• [Task objective]
Take the entries below and print only the lines from the one with "make NOVA_small:default:flash" through the one with "Soccer live score", exactly as they stand, both ends included.

Source data:
╭──

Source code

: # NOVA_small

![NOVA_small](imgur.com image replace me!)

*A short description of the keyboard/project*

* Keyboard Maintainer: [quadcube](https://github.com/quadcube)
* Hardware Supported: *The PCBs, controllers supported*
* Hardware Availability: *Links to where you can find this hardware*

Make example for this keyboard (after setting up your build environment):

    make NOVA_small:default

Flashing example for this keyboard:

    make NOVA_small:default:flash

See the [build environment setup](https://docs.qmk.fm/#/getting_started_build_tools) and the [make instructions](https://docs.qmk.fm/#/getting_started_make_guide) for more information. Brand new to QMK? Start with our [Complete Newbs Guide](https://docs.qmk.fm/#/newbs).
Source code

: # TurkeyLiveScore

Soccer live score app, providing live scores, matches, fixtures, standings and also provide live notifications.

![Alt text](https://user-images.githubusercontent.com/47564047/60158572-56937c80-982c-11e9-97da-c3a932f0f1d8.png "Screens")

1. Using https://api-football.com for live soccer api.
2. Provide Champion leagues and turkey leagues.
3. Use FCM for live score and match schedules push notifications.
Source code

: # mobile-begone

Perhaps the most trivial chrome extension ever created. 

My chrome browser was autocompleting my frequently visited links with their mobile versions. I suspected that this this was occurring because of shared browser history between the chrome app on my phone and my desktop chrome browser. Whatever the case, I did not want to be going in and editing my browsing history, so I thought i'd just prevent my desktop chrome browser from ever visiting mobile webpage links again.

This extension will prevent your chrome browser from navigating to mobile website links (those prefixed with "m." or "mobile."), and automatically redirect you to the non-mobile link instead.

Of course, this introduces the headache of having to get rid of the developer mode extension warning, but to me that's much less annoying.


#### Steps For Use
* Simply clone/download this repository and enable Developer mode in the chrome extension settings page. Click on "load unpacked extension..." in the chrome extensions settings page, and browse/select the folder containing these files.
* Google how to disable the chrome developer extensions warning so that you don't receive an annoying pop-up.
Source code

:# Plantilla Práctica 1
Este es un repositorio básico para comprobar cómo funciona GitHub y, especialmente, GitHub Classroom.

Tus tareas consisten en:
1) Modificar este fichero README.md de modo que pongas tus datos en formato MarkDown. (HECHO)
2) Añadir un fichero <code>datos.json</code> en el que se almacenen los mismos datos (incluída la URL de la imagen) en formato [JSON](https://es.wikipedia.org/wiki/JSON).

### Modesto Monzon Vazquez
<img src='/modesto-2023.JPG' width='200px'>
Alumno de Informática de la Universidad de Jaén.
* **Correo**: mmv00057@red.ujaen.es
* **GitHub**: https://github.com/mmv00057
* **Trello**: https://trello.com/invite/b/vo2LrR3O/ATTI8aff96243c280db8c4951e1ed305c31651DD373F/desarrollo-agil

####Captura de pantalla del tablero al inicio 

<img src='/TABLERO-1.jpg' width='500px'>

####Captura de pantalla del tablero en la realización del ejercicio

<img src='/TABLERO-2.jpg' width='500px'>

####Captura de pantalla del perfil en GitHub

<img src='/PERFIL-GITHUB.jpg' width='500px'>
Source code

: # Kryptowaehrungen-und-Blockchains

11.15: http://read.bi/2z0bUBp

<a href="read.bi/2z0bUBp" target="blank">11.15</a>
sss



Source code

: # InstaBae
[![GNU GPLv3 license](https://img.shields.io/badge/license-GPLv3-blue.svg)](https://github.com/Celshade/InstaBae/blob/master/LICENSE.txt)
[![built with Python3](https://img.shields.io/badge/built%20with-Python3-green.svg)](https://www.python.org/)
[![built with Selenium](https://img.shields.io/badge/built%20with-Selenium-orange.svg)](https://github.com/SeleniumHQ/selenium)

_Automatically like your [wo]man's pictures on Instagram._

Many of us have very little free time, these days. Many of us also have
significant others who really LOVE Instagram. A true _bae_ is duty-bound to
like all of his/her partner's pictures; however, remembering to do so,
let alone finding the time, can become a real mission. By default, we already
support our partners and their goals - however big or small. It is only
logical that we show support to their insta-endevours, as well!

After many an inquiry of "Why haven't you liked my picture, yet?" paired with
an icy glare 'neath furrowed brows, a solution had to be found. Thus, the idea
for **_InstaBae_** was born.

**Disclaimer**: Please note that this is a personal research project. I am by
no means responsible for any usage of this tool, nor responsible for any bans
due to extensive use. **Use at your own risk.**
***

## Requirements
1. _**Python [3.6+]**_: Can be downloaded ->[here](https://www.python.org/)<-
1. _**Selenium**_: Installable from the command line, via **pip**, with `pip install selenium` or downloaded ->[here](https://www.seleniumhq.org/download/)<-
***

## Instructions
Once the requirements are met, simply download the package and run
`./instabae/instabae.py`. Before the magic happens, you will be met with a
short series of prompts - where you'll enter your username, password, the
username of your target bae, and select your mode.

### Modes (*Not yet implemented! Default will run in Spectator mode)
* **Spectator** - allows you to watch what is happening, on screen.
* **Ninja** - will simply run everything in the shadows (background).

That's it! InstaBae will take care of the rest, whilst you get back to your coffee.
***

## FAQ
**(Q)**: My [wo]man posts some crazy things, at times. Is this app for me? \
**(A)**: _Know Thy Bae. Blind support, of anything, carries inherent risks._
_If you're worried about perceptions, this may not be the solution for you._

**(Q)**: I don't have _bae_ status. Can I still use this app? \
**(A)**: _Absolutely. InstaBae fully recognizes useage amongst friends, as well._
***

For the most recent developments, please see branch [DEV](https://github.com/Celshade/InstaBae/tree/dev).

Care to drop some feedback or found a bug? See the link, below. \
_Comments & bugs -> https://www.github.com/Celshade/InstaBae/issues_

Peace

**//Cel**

╰──

• [Response box]
    make NOVA_small:default:flash

See the [build environment setup](https://docs.qmk.fm/#/getting_started_build_tools) and the [make instructions](https://docs.qmk.fm/#/getting_started_make_guide) for more information. Brand new to QMK? Start with our [Complete Newbs Guide](https://docs.qmk.fm/#/newbs).
Source code

: # TurkeyLiveScore

Soccer live score app, providing live scores, matches, fixtures, standings and also provide live notifications.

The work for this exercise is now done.